Afiadi, I created a fresh new container with just one change of security.nesting=true, and docker ran perfectly! So you were correct! So all is good :smiley: but then I saw the video by Stephane Graber above…

In the video above, Stephane says to also set:-

security.syscalls.intercept.mknod=true
security.syscalls.intercept.setxattr=true

So I want to know if it works fine with just nesting enabled, are the above two changes necessary? If so, why?

Finally to make things even more confusing, Stephane says docker will not work if the storage pool is zfs. But mine is zfs and it works fine! Why? :thinking:

If anyone here (preferably Stephane himself) can clarify, it would be wonderful!

Thank you.

Docker can run in ZFS backed containers but will use the very slow and inefficient vfs backend rather than the much much faster overlay2 backend.

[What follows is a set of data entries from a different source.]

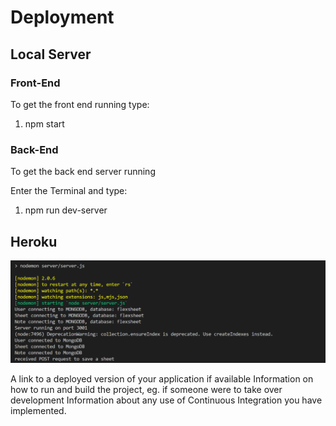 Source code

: # Deployment

## Local Server

### Front-End
To get the front end running type:
1. npm start

### Back-End
To get the back end server running 

Enter the Terminal and type:
1. npm run dev-server

## Heroku


![Backend Termianl](/Screenshots/backend.png)

A link to a deployed version of your application if available
Information on how to run and build the project, eg. if someone were to take over development
Information about any use of Continuous Integration you have implemented. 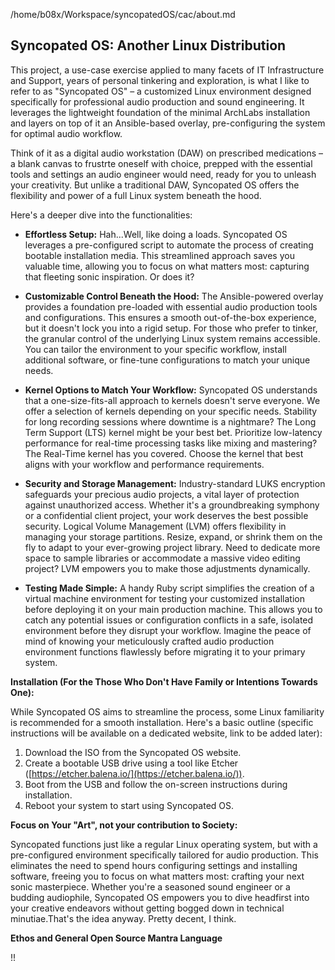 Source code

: /home/b08x/Workspace/syncopatedOS/cac/about.md

## Syncopated OS: Another Linux Distribution

This project, a use-case exercise applied to many facets of IT Infrastructure and Support, years of personal tinkering and exploration, is what I like to refer to as "Syncopated OS" – a customized Linux environment designed specifically for professional audio production and sound engineering. It leverages the lightweight foundation of the minimal ArchLabs installation and layers on top of it an Ansible-based overlay, pre-configuring the system for optimal audio workflow.

Think of it as a digital audio workstation (DAW) on prescribed medications – a blank canvas to frustrte oneself with choice, prepped with the essential tools and settings an audio engineer would need, ready for you to unleash your creativity. But unlike a traditional DAW, Syncopated OS offers the flexibility and power of a full Linux system beneath the hood.

Here's a deeper dive into the functionalities:

* **Effortless Setup:** Hah...Well, like doing a loads. Syncopated OS leverages a pre-configured script to automate the process of creating bootable installation media. This streamlined approach saves you valuable time, allowing you to focus on what matters most: capturing that fleeting sonic inspiration. Or does it?

* **Customizable Control Beneath the Hood:**  The Ansible-powered overlay provides a foundation pre-loaded with essential audio production tools and configurations. This ensures a smooth out-of-the-box experience, but it doesn't lock you into a rigid setup. For those who prefer to tinker, the granular control of the underlying Linux system remains accessible. You can tailor the environment to your specific workflow, install additional software, or fine-tune configurations to match your unique needs.

* **Kernel Options to Match Your Workflow:**  Syncopated OS understands that a one-size-fits-all approach to kernels doesn't serve everyone. We offer a selection of kernels depending on your specific needs. Stability for long recording sessions where downtime is a nightmare? The Long Term Support (LTS) kernel might be your best bet. Prioritize low-latency performance for real-time processing tasks like mixing and mastering? The Real-Time kernel has you covered. Choose the kernel that best aligns with your workflow and performance requirements.

* **Security and Storage Management:**  Industry-standard LUKS encryption safeguards your precious audio projects, a vital layer of protection against unauthorized access. Whether it's a groundbreaking symphony or a confidential client project, your work deserves the best possible security.  Logical Volume Management (LVM) offers flexibility in managing your storage partitions. Resize, expand, or shrink them on the fly to adapt to your ever-growing project library. Need to dedicate more space to sample libraries or accommodate a massive video editing project? LVM empowers you to make those adjustments dynamically.

* **Testing Made Simple:**  A handy Ruby script simplifies the creation of a virtual machine environment for testing your customized installation before deploying it on your main production machine. This allows you to catch any potential issues or configuration conflicts in a safe, isolated environment before they disrupt your workflow. Imagine the peace of mind of knowing your meticulously crafted audio production environment functions flawlessly before migrating it to your primary system.

**Installation (For the Those Who Don't Have Family or Intentions Towards One):**

While Syncopated OS aims to streamline the process, some Linux familiarity is recommended for a smooth installation. Here's a basic outline (specific instructions will be available on a dedicated website, link to be added later):

1. Download the ISO from the Syncopated OS website.
2. Create a bootable USB drive using a tool like Etcher ([https://etcher.balena.io/](https://etcher.balena.io/)).
3. Boot from the USB and follow the on-screen instructions during installation.
4. Reboot your system to start using Syncopated OS.

**Focus on Your "Art", not your contribution to Society:**

Syncopated functions just like a regular Linux operating system, but with a pre-configured environment specifically tailored for audio production. This eliminates the need to spend hours configuring settings and installing software, freeing you to focus on what matters most: crafting your next sonic masterpiece. Whether you're a seasoned sound engineer or a budding audiophile, Syncopated OS empowers you to dive headfirst into your creative endeavors without getting bogged down in technical minutiae.That's the idea anyway. Pretty decent, I think.

**Ethos and General Open Source Mantra Language**

!!
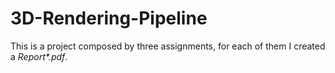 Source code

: # 3D-Rendering-Pipeline
This is a project composed by three assignments, for each of them I created a _Report*.pdf_.
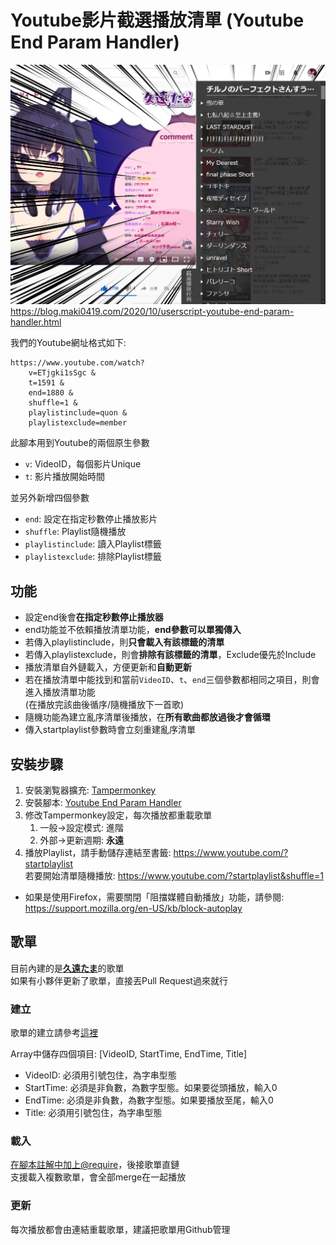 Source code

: ﻿# Youtube影片截選播放清單 (Youtube End Param Handler)
![](demo.png)
https://blog.maki0419.com/2020/10/userscript-youtube-end-param-handler.html

我們的Youtube網址格式如下:

	https://www.youtube.com/watch?
		v=ETjgki1sSgc &
		t=1591 &
		end=1880 &
		shuffle=1 &
		playlistinclude=quon &
		playlistexclude=member

此腳本用到Youtube的兩個原生參數

- `v`: VideoID，每個影片Unique
- `t`: 影片播放開始時間

並另外新增四個參數

- `end`: 設定在指定秒數停止播放影片
- `shuffle`: Playlist隨機播放
- `playlistinclude`: 讀入Playlist標籤
- `playlistexclude`: 排除Playlist標籤 

## 功能
- 設定end後會**在指定秒數停止播放器**
- end功能並不依賴播放清單功能，**end參數可以單獨傳入**
- 若傳入playlistinclude，則**只會載入有該標籤的清單**
- 若傳入playlistexclude，則會**排除有該標籤的清單**，Exclude優先於Include
- 播放清單自外鏈載入，方便更新和**自動更新**
- 若在播放清單中能找到和當前`VideoID`、`t`、`end`三個參數都相同之項目，則會進入播放清單功能 \
(在播放完該曲後循序/隨機播放下一首歌)
- 隨機功能為建立亂序清單後播放，在**所有歌曲都放過後才會循環**
- 傳入startplaylist參數時會立刻重建亂序清單

## 安裝步驟
1. 安裝瀏覧器擴充: [Tampermonkey](https://www.tampermonkey.net/)
2. 安裝腳本: [Youtube End Param Handler](https://github.com/jim60105/TampermonkeyScript/raw/main/Youtube%20End%20Param%20Handler/YoutubeEndParamHandler.user.js)
3. 修改Tampermonkey設定，每次播放都重載歌單
	1. 一般→設定模式: 進階
	2. 外部→更新週期: **永遠**
4. 播放Playlist，請手動儲存連結至書籤: https://www.youtube.com/?startplaylist \
若要開始清單隨機播放: https://www.youtube.com/?startplaylist&shuffle=1
- 如果是使用Firefox，需要關閉「阻擋媒體自動播放」功能，請參閱: \
https://support.mozilla.org/en-US/kb/block-autoplay 

## 歌單
目前內建的是[**久遠たま**](https://www.youtube.com/channel/UCBC7vYFNQoGPupe5NxPG4Bw)的歌單\
如果有小夥伴更新了歌單，直接丟Pull Request過來就行 
### 建立
歌單的建立請參考[這裡](Youtube%20End%20Param%20Handler/QuonTamaPlaylist.js)

Array中儲存四個項目: [VideoID, StartTime, EndTime, Title]

* VideoID: 必須用引號包住，為字串型態
* StartTime: 必須是非負數，為數字型態。如果要從頭播放，輸入0
* EndTime: 必須是非負數，為數字型態。如果要播放至尾，輸入0
* Title: 必須用引號包住，為字串型態

### 載入
[在腳本註解中加上@require](Youtube%20End%20Param%20Handler/YoutubeEndParamHandler.user.js#L10)，後接歌單直鏈\
支援載入複數歌單，會全部merge在一起播放

### 更新
每次播放都會由連結重載歌單，建議把歌單用Github管理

That’s why we usually recommend at least putting /var/lib/docker on a non-zfs pool.

The two security.syscalls.intercept are similarly related to the use of overlay2, so in your case you on ZFS with the slow vfs backend, you don’t need them, but when switching to overlay2, some layers will require them and would otherwise fail to unpack with odd errors.

(I’m no Docker expert, but it looks like the vfs backend simply takes every layers, stores them raw to disk and then for every single Docker container you create will read them back, compute the full layered filesystem and write it for that one container. So if you ever re-create your container or run more than one of them, you can expect a lot of CPU and disk usage that you wouldn’t have on overlay2.)

Thanks for the detailed explanation.